_Source data_
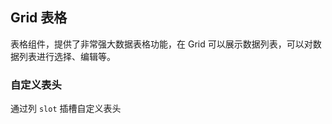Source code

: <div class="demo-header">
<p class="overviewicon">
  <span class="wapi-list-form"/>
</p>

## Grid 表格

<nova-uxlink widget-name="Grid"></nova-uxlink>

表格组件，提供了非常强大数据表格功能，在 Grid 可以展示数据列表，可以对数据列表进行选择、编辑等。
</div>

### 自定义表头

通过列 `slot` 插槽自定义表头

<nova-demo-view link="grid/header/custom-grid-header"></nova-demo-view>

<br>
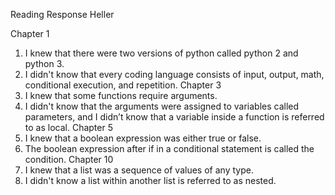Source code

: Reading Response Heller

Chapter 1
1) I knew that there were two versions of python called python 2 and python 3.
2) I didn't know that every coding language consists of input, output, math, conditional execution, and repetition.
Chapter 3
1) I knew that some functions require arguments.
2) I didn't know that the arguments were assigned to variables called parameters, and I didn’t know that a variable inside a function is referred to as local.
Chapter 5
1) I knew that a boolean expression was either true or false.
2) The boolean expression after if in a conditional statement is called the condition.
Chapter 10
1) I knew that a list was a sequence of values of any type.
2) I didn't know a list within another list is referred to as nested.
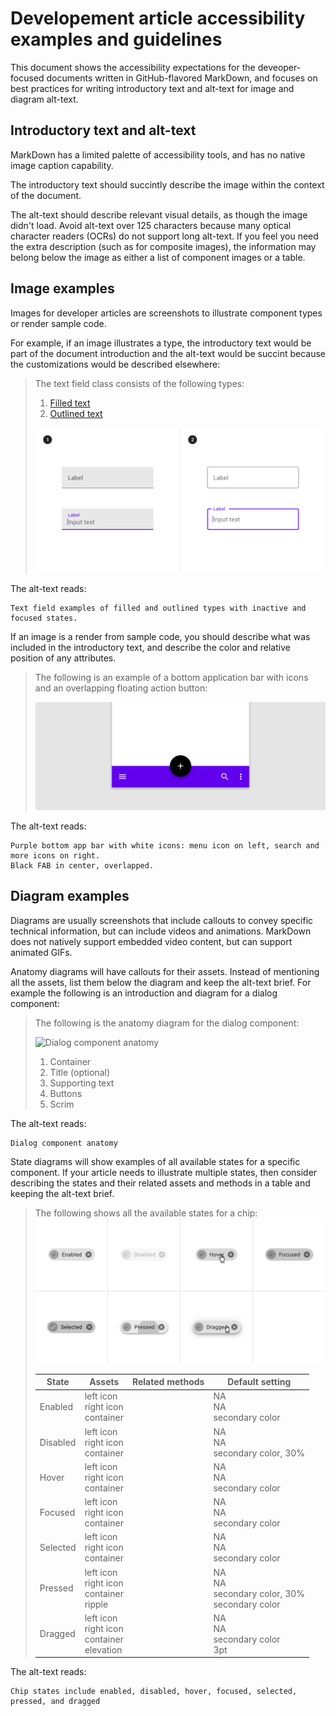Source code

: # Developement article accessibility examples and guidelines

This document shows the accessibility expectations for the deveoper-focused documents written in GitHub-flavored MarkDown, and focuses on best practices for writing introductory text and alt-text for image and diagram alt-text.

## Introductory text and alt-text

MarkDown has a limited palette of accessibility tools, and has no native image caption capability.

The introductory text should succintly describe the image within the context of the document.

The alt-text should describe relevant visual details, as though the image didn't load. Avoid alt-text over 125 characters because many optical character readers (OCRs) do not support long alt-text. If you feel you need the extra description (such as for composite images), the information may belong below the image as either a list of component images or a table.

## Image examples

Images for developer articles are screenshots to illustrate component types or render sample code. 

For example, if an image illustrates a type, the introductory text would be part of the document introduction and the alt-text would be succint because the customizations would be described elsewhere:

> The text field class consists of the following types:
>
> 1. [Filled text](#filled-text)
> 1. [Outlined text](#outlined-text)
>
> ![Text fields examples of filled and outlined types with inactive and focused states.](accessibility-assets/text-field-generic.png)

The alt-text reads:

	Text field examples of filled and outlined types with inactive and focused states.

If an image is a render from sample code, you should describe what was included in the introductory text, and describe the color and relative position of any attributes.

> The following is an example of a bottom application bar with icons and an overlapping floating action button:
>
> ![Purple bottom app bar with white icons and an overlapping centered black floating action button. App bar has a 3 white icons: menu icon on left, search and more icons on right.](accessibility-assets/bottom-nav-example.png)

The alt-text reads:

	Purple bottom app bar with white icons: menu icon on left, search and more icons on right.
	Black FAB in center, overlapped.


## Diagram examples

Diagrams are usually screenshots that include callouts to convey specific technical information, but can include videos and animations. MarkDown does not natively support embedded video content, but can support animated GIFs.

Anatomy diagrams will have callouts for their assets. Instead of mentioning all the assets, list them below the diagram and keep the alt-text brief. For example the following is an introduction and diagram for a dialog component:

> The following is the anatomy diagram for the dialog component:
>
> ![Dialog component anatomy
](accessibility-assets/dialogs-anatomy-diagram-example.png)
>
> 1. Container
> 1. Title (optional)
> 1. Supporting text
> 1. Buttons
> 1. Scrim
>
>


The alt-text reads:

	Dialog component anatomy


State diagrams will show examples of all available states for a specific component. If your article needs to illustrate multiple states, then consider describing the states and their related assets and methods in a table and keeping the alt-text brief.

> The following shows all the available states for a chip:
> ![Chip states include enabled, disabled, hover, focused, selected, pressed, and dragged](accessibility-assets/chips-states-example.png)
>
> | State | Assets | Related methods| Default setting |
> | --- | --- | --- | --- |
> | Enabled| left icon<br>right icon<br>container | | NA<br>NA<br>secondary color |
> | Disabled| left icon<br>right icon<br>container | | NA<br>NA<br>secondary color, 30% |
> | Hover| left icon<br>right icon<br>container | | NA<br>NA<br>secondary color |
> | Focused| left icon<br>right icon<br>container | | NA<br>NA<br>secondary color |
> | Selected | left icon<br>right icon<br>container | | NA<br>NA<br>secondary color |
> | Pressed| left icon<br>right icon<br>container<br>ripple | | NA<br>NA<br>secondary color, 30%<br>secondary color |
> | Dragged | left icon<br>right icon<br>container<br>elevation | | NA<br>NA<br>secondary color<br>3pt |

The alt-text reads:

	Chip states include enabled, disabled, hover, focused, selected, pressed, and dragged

_Task_
What lines above contain the string "search"? Copy all of them.

_Result_
> ![Purple bottom app bar with white icons and an overlapping centered black floating action button. App bar has a 3 white icons: menu icon on left, search and more icons on right.](accessibility-assets/bottom-nav-example.png)
	Purple bottom app bar with white icons: menu icon on left, search and more icons on right.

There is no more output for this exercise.